_What you have to do_: Without including any picture, transcribe the entries below word for word.
----
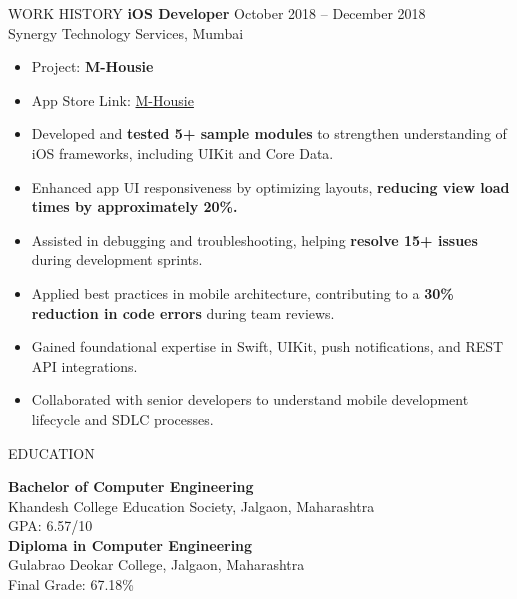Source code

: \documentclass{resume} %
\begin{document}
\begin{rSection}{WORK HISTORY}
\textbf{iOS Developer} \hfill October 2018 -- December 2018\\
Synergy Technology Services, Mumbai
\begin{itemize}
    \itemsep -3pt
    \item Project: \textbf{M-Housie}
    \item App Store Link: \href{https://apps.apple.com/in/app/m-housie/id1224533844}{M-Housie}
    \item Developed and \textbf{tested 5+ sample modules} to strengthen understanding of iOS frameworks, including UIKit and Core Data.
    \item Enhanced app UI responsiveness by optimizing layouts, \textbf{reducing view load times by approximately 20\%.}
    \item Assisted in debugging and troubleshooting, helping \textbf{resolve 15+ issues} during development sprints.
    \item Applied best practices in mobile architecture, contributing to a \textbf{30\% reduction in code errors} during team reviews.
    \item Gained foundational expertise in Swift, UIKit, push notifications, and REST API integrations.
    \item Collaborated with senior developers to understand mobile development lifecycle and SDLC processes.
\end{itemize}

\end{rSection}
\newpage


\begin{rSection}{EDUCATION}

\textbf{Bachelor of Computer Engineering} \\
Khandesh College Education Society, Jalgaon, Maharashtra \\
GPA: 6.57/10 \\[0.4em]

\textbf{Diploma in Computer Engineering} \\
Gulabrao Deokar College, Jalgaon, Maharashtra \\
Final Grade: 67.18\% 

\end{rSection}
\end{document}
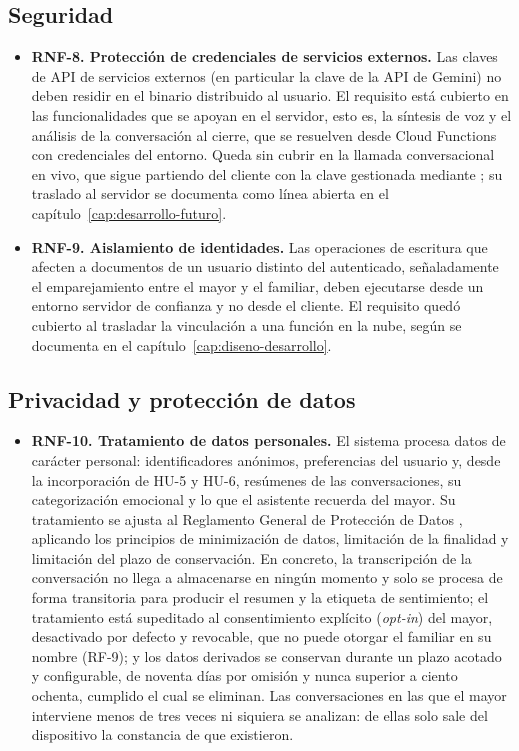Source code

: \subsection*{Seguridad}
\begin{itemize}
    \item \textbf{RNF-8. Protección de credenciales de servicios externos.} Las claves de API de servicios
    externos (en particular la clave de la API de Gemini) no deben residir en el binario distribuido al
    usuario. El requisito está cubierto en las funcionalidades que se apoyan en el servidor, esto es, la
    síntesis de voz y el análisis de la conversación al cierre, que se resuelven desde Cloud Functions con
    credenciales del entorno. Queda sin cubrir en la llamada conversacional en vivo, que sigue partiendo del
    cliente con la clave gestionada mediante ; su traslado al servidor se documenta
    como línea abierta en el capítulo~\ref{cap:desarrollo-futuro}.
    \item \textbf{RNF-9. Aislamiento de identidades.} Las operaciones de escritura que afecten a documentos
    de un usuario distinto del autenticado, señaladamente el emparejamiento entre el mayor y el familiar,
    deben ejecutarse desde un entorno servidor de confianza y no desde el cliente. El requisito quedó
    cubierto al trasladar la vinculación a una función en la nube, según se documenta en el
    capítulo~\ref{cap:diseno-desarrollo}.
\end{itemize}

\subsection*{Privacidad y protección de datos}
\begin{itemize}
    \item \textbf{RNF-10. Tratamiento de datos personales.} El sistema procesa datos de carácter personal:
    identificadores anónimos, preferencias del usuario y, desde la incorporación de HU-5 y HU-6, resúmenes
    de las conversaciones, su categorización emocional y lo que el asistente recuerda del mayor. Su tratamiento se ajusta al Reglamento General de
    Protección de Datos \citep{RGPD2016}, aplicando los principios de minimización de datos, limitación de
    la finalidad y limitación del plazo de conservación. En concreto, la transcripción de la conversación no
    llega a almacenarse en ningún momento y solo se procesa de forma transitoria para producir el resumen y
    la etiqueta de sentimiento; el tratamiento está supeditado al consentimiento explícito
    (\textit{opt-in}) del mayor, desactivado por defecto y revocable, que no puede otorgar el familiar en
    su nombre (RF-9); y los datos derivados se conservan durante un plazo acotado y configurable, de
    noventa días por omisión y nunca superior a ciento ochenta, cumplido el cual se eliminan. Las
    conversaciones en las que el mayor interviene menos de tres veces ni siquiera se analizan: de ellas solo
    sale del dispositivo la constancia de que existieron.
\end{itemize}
----
_Final answer_:
Source code

: \documentclass{resume} %
\begin{document}
\begin{rSection}{WORK HISTORY}
\textbf{iOS Developer} \hfill October 2018 -- December 2018\\
Synergy Technology Services, Mumbai
\begin{itemize}
    \itemsep -3pt
    \item Project: \textbf{M-Housie}
    \item App Store Link: \href{https://apps.apple.com/in/app/m-housie/id1224533844}{M-Housie}
    \item Developed and \textbf{tested 5+ sample modules} to strengthen understanding of iOS frameworks, including UIKit and Core Data.
    \item Enhanced app UI responsiveness by optimizing layouts, \textbf{reducing view load times by approximately 20\%.}
    \item Assisted in debugging and troubleshooting, helping \textbf{resolve 15+ issues} during development sprints.
    \item Applied best practices in mobile architecture, contributing to a \textbf{30\% reduction in code errors} during team reviews.
    \item Gained foundational expertise in Swift, UIKit, push notifications, and REST API integrations.
    \item Collaborated with senior developers to understand mobile development lifecycle and SDLC processes.
\end{itemize}

\end{rSection}
\newpage


\begin{rSection}{EDUCATION}

\textbf{Bachelor of Computer Engineering} \\
Khandesh College Education Society, Jalgaon, Maharashtra \\
GPA: 6.57/10 \\[0.4em]

\textbf{Diploma in Computer Engineering} \\
Gulabrao Deokar College, Jalgaon, Maharashtra \\
Final Grade: 67.18\% 

\end{rSection}
\end{document}
Source code

: \subsection*{Seguridad}
\begin{itemize}
    \item \textbf{RNF-8. Protección de credenciales de servicios externos.} Las claves de API de servicios
    externos (en particular la clave de la API de Gemini) no deben residir en el binario distribuido al
    usuario. El requisito está cubierto en las funcionalidades que se apoyan en el servidor, esto es, la
    síntesis de voz y el análisis de la conversación al cierre, que se resuelven desde Cloud Functions con
    credenciales del entorno. Queda sin cubrir en la llamada conversacional en vivo, que sigue partiendo del
    cliente con la clave gestionada mediante ; su traslado al servidor se documenta
    como línea abierta en el capítulo~\ref{cap:desarrollo-futuro}.
    \item \textbf{RNF-9. Aislamiento de identidades.} Las operaciones de escritura que afecten a documentos
    de un usuario distinto del autenticado, señaladamente el emparejamiento entre el mayor y el familiar,
    deben ejecutarse desde un entorno servidor de confianza y no desde el cliente. El requisito quedó
    cubierto al trasladar la vinculación a una función en la nube, según se documenta en el
    capítulo~\ref{cap:diseno-desarrollo}.
\end{itemize}

\subsection*{Privacidad y protección de datos}
\begin{itemize}
    \item \textbf{RNF-10. Tratamiento de datos personales.} El sistema procesa datos de carácter personal:
    identificadores anónimos, preferencias del usuario y, desde la incorporación de HU-5 y HU-6, resúmenes
    de las conversaciones, su categorización emocional y lo que el asistente recuerda del mayor. Su tratamiento se ajusta al Reglamento General de
    Protección de Datos \citep{RGPD2016}, aplicando los principios de minimización de datos, limitación de
    la finalidad y limitación del plazo de conservación. En concreto, la transcripción de la conversación no
    llega a almacenarse en ningún momento y solo se procesa de forma transitoria para producir el resumen y
    la etiqueta de sentimiento; el tratamiento está supeditado al consentimiento explícito
    (\textit{opt-in}) del mayor, desactivado por defecto y revocable, que no puede otorgar el familiar en
    su nombre (RF-9); y los datos derivados se conservan durante un plazo acotado y configurable, de
    noventa días por omisión y nunca superior a ciento ochenta, cumplido el cual se eliminan. Las
    conversaciones en las que el mayor interviene menos de tres veces ni siquiera se analizan: de ellas solo
    sale del dispositivo la constancia de que existieron.
\end{itemize}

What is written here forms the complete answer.